-- DIRECTIONS FOR THIS TASK --
Transcribe the stretch of entries below from the line with "transformasi tersebut hanya" through the line with "dan Tabel 4.10, indikator", exactly and with both ends included; leave out all other lines.

─── INFORMATION SHOWN

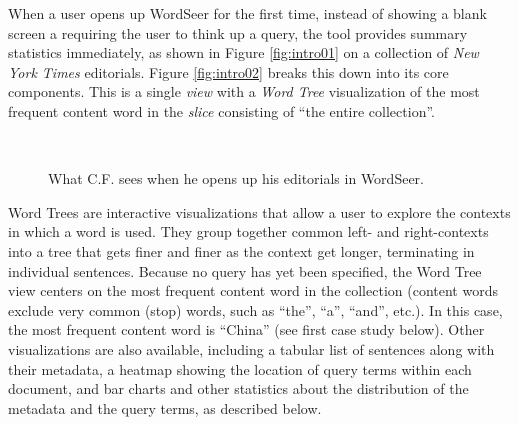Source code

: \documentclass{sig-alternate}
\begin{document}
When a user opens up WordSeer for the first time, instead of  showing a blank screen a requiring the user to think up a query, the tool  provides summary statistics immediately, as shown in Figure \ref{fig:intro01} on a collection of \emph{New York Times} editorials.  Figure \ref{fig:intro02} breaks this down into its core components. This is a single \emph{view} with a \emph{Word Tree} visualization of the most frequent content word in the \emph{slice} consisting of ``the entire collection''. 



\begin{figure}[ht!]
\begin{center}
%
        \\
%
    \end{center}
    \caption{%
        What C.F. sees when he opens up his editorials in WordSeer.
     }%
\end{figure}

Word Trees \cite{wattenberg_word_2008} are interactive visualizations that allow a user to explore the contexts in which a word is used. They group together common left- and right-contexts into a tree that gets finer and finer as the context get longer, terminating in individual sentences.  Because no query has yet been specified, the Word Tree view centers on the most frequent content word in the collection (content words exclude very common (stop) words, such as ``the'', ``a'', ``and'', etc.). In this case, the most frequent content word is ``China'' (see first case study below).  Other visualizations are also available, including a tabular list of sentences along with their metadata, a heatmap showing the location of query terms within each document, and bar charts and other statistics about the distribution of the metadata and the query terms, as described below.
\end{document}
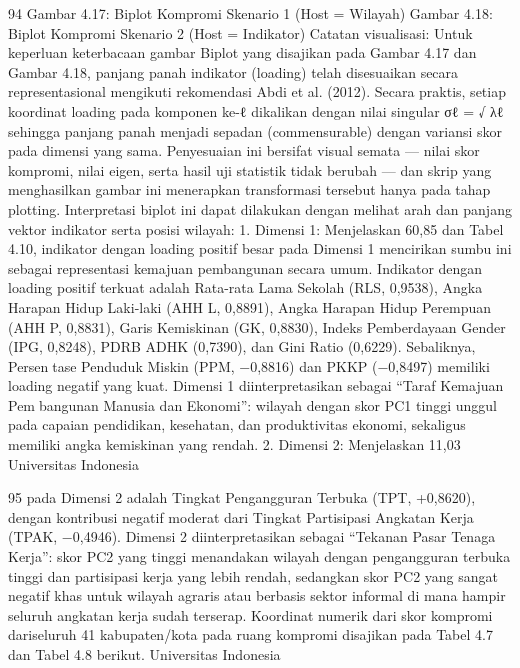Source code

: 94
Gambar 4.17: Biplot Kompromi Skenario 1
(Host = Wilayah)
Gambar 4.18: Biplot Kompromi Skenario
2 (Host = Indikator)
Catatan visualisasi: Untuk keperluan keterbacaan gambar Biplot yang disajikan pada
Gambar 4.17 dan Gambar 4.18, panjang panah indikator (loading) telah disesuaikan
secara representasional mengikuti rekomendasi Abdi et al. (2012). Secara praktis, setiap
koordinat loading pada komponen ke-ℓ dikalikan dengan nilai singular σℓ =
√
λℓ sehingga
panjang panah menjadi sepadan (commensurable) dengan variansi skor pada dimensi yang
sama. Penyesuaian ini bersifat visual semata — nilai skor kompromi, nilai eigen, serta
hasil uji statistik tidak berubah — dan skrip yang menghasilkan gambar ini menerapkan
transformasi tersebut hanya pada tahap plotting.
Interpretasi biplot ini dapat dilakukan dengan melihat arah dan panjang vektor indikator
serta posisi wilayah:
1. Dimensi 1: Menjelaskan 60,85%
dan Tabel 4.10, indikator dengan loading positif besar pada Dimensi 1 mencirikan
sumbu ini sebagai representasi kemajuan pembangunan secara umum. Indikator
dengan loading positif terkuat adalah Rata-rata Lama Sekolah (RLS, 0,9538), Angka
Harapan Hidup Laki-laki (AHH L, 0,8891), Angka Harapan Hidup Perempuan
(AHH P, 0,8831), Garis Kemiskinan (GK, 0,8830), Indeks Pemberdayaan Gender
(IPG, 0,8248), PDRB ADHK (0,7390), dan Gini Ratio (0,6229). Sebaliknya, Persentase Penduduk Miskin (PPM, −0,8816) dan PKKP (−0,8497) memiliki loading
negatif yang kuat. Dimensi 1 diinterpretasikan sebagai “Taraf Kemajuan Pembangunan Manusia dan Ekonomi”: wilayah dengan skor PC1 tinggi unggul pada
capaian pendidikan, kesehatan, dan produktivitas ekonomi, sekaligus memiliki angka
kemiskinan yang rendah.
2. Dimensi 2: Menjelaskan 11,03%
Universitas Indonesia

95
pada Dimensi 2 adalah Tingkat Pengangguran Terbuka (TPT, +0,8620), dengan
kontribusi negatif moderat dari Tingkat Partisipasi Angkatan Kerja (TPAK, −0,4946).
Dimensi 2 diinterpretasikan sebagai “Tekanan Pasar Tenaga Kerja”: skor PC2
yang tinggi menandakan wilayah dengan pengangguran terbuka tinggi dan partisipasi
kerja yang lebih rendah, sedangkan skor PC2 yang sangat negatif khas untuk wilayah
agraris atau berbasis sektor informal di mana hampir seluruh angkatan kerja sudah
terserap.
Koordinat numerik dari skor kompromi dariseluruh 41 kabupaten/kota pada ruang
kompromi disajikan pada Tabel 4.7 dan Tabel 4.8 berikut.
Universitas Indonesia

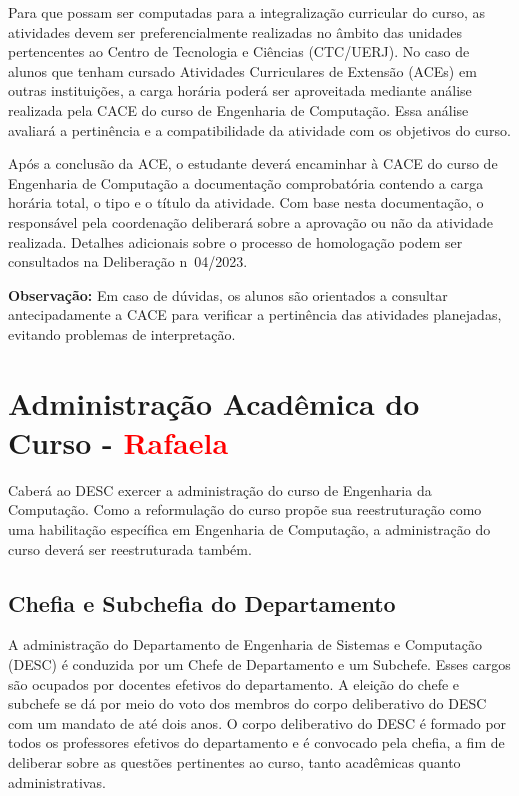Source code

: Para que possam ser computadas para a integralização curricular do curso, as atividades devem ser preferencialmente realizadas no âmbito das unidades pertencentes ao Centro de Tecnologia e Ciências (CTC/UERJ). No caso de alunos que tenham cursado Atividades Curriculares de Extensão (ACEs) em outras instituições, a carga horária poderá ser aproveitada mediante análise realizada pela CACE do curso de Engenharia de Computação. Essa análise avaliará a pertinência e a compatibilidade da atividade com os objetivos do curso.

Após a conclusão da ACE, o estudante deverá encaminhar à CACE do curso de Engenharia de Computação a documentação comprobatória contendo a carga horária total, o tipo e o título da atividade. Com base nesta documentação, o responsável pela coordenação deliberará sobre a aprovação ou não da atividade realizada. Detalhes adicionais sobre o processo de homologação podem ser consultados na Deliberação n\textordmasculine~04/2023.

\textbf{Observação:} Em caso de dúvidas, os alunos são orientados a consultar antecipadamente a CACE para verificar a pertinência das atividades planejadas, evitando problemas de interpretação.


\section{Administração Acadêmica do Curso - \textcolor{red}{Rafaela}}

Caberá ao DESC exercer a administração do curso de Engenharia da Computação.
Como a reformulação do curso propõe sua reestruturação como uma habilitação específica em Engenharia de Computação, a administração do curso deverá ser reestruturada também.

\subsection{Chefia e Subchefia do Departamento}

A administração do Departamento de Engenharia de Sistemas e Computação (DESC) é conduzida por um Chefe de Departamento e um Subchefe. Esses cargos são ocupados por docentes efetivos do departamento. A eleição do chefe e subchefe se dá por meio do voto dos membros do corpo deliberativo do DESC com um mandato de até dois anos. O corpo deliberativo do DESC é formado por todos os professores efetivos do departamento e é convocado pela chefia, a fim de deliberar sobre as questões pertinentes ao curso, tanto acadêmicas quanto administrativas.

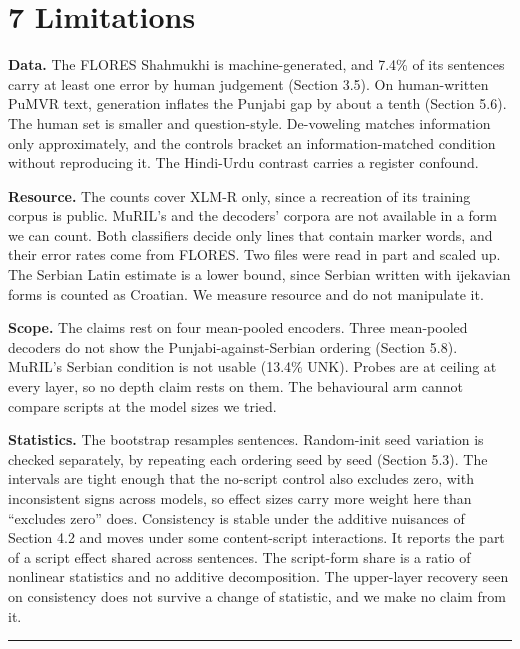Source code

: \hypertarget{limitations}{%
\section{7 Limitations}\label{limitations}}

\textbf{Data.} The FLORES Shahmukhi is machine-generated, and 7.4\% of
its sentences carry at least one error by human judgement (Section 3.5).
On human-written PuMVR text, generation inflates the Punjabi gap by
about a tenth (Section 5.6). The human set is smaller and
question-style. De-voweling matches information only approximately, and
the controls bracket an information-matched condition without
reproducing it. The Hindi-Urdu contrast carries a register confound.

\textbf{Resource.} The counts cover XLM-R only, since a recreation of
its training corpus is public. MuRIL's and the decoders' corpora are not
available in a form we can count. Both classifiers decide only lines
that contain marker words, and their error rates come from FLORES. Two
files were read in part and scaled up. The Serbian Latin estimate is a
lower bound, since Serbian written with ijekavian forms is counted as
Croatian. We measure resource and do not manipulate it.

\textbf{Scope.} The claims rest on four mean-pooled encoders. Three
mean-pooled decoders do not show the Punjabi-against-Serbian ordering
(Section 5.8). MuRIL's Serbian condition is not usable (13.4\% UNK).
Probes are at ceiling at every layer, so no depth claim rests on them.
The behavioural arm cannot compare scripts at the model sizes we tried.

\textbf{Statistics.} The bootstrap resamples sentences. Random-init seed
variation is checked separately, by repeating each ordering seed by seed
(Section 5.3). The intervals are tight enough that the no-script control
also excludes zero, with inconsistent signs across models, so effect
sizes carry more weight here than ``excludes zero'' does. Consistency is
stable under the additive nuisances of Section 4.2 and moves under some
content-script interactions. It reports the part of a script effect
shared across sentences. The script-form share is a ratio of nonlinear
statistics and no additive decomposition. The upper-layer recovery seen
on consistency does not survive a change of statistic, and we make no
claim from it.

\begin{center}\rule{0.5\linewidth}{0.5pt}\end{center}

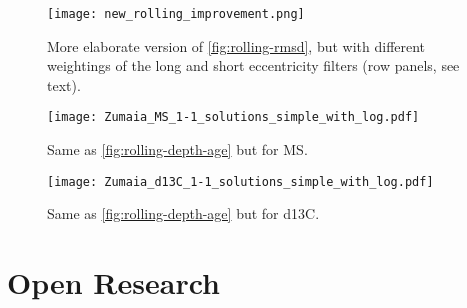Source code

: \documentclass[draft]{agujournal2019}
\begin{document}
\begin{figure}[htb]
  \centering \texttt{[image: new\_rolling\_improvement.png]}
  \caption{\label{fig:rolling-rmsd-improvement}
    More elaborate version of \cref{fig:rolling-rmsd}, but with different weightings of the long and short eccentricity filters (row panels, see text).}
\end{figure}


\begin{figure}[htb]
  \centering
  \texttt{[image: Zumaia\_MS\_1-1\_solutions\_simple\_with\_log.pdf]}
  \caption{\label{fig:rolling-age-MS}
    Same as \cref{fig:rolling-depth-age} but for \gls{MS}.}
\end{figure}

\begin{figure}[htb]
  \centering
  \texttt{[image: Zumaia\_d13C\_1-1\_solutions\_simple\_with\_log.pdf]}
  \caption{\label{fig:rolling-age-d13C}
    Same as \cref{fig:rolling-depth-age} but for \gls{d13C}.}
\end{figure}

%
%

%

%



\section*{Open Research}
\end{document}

──────

-- RESPONSE TO THE TASK --
transformasi tersebut hanya pada tahap plotting.
Interpretasi biplot ini dapat dilakukan dengan melihat arah dan panjang vektor indikator
serta posisi wilayah:
1. Dimensi 1: Menjelaskan 60,85%
dan Tabel 4.10, indikator dengan loading positif besar pada Dimensi 1 mencirikan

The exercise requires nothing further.